3. How well can it explain a black-box model? When we use MAPLE or LIME to explain a black-box model (in this case a Support Vector Regression model), MAPLE often produces better explanations (again, measured by the fidelity metric).
Conclusion
By using leaf node membership as a form of supervised neighborhood selection, MAPLE is able to modify tree ensembles to be substantially more interpretable without the typical accuracy-interpretability trade-off. Additionally, it is able to provide feedback for all three types of explanations: local explanations via training a linear model, example-based explanations via highly weighted neighbors, and finally, detection of global patterns by using the supervised neighborhoods.
References
Marco Tulio Ribeiro, Sameer Singh, and Carlos Guestrin. “Why should i trust you?: Explaining the predictions of any classifier.” Proceedings of the 22nd ACM SIGKDD international conference on knowledge discovery and data mining. ACM, 2016.

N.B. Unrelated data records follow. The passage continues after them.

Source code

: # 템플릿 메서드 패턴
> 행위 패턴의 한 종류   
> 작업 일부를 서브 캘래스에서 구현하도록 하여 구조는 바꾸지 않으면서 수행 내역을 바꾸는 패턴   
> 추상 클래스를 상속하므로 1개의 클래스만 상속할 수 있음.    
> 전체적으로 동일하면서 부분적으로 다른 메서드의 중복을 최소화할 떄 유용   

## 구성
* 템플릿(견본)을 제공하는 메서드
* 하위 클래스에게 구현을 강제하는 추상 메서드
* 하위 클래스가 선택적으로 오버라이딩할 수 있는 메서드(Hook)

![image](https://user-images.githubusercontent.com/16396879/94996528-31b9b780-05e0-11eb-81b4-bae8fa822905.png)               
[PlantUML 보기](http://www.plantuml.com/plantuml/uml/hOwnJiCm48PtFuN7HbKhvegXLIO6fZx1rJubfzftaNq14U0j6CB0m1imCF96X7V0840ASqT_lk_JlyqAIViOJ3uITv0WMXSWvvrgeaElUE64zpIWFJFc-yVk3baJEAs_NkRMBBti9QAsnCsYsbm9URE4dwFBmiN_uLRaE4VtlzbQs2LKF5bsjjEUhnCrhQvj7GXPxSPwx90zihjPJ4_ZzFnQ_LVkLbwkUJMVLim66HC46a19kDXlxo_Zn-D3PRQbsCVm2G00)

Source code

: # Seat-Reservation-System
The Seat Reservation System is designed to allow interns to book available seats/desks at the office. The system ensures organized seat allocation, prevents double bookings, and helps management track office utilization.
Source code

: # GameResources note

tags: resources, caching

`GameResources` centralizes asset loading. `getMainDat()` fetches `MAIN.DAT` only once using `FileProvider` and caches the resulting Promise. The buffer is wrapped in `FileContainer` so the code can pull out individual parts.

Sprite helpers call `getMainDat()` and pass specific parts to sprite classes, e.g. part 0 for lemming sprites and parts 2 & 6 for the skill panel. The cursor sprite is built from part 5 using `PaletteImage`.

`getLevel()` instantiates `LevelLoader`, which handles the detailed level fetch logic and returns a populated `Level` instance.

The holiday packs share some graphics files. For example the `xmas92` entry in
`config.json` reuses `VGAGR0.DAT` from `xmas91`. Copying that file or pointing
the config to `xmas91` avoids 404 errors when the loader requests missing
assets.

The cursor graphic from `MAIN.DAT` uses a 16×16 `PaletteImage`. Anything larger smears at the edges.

Ribeiro, Marco Tulio, Sameer Singh, and Carlos Guestrin. “Anchors: High-precision model-agnostic explanations.” Thirty-Second AAAI Conference on Artificial Intelligence. 2018.
Gregory Plumb, Denali Molitor, and Ameet S. Talwalkar. “Model Agnostic Supervised Local Explanations.” Advances in Neural Information Processing Systems. 2018.
A. Bloniarz, C. Wu, B. Yu, A. Talwalkar. Supervised Neighborhoods for Distributed Nonparametric Regression. AISTATS, 2016.
S. Kazemitabar, A. Amini, A. Bloniarz, A. Talwalkar. Variable Importance Using Decision Trees. NIPS, 2017.
Dua Dheeru and Efi Karra Taniskidou. UCI machine learning repository, 2017.
DISCLAIMER: All opinions expressed in this post are those of the author and do not represent the views of CMU.